It is very easy, in a capacity as an authoritative teacher in the Church, to come close to or even cross lines into wrong teaching, which is what heresy is.
There are legitimate criticisms, and they must be assessed in degree. Not everything is black and white. Shmemann is flat-out a model of gratitude, the key to joy, for us. Hopko is a model of speaking to modern pluralist Americans who swallow truths more easily if they think the speaker doesn't sound dogmatically sure of them. (His mannerisms ("I don't know", "It seems to me", etc when speaking about definitive dogma) drive me crazy, but I get their effectiveness in the environment we live in today.)

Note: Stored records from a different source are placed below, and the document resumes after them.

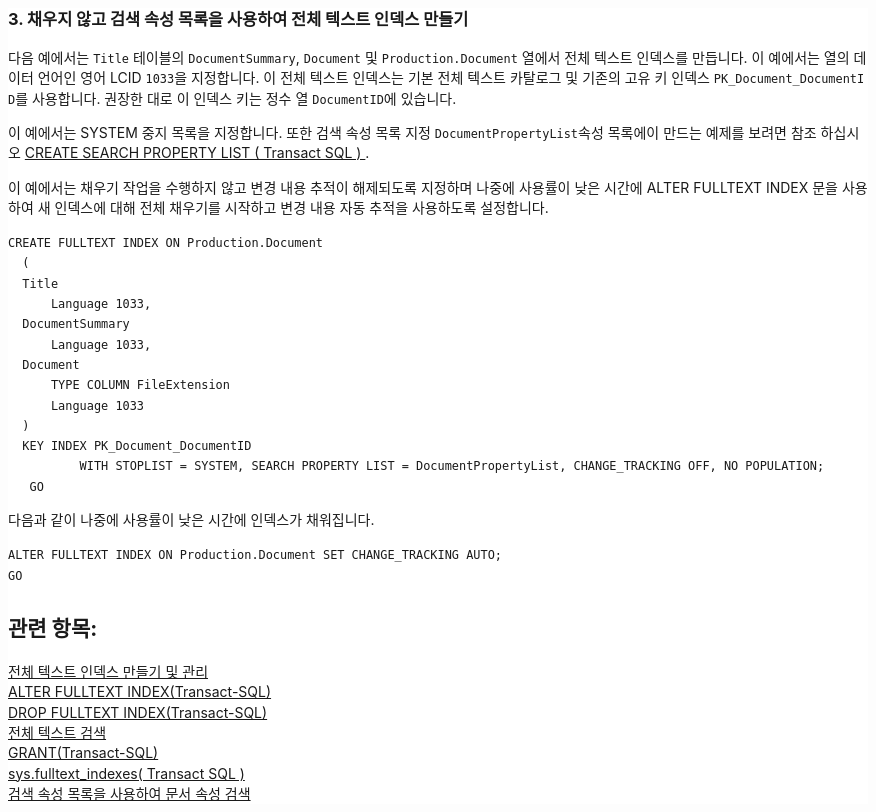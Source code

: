 ### <a name="c-creating-a-full-text-index-with-a-search-property-list-without-populating-it"></a>3. 채우지 않고 검색 속성 목록을 사용하여 전체 텍스트 인덱스 만들기  
 다음 예에서는 `Title` 테이블의 `DocumentSummary`, `Document` 및 `Production.Document` 열에서 전체 텍스트 인덱스를 만듭니다. 이 예에서는 열의 데이터 언어인 영어 LCID `1033`을 지정합니다. 이 전체 텍스트 인덱스는 기본 전체 텍스트 카탈로그 및 기존의 고유 키 인덱스 `PK_Document_DocumentID`를 사용합니다. 권장한 대로 이 인덱스 키는 정수 열 `DocumentID`에 있습니다.  
  
 이 예에서는 SYSTEM 중지 목록을 지정합니다. 또한 검색 속성 목록 지정 `DocumentPropertyList`속성 목록에이 만드는 예제를 보려면 참조 하십시오 [CREATE SEARCH PROPERTY LIST &#40; Transact SQL &#41; ](../../t-sql/statements/create-search-property-list-transact-sql.md).  
  
 이 예에서는 채우기 작업을 수행하지 않고 변경 내용 추적이 해제되도록 지정하며 나중에 사용률이 낮은 시간에 ALTER FULLTEXT INDEX 문을 사용하여 새 인덱스에 대해 전체 채우기를 시작하고 변경 내용 자동 추적을 사용하도록 설정합니다.  
  
```  
CREATE FULLTEXT INDEX ON Production.Document  
  (   
  Title  
      Language 1033,   
  DocumentSummary  
      Language 1033,   
  Document   
      TYPE COLUMN FileExtension  
      Language 1033   
  )  
  KEY INDEX PK_Document_DocumentID  
          WITH STOPLIST = SYSTEM, SEARCH PROPERTY LIST = DocumentPropertyList, CHANGE_TRACKING OFF, NO POPULATION;  
   GO  
```  
  
 다음과 같이 나중에 사용률이 낮은 시간에 인덱스가 채워집니다.  
  
```  
ALTER FULLTEXT INDEX ON Production.Document SET CHANGE_TRACKING AUTO;  
GO  
```  
  
## <a name="see-also"></a>관련 항목:  
 [전체 텍스트 인덱스 만들기 및 관리](../../relational-databases/search/create-and-manage-full-text-indexes.md)   
 [ALTER FULLTEXT INDEX&#40;Transact-SQL&#41;](../../t-sql/statements/alter-fulltext-index-transact-sql.md)   
 [DROP FULLTEXT INDEX&#40;Transact-SQL&#41;](../../t-sql/statements/drop-fulltext-index-transact-sql.md)   
 [전체 텍스트 검색](../../relational-databases/search/full-text-search.md)   
 [GRANT&#40;Transact-SQL&#41;](../../t-sql/statements/grant-transact-sql.md)   
 [sys.fulltext_indexes&#40; Transact SQL &#41;](../../relational-databases/system-catalog-views/sys-fulltext-indexes-transact-sql.md)   
 [검색 속성 목록을 사용하여 문서 속성 검색](../../relational-databases/search/search-document-properties-with-search-property-lists.md)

It is possible to go too far in something. And usually, in my experience, it is in the direction of one of two equal and opposite errors. A person can, for example, say that "only Orthodox can be saved". Or they can take the opposite tack of ecumenism and say that it doesn't matter whether you are in the Orthodox Church or not.
Or they might teach that every word in the Bible has to be taken literally, that there is no metaphor or allegory, or the opposite error of saying that many or most miraculous events described are only metaphor or allegory.

Hopko was a thoroughgoing evolutionist. He believed that modern science, a result of modern education, produces truth about our origins that must be reconciled with patristic teaching, even to the point of belittling the latter. I still hope to write a criticism of his podcast on "the Slippery Slope", in which he was right about the specific case he defended, and wrong in denying and deriding the concept in general.

Shmemann was an ecumenist. He did believe in the Orthodox Church, but swung too far in the direction of "it doesn't matter".

Heck, I even found hints in Met Antony Bloom that he might have supported women's ordination, and more than hints in Met Kallistos Ware.

Such tend to be linchpins for "liberal" folk in the Church, and while they themselves did/do not teach such things as teachers like Fr Robert Arida have been trying to introduce (the legitimacy of homosexuality in the Church), their tendencies were influential in such directions.

I would stress the vital role Shmemann played in revitalizing the Orthodox Church in America, of turning it from a moribund club of isolationist immigrants to a thing that reaches out to Americans and fulfills "the Great Commission", and Hopko's continuation of that, combined with his down-to-earth relatability that Americans so desperately need, and let's face it, we really couldn't perceive Shmemann as American.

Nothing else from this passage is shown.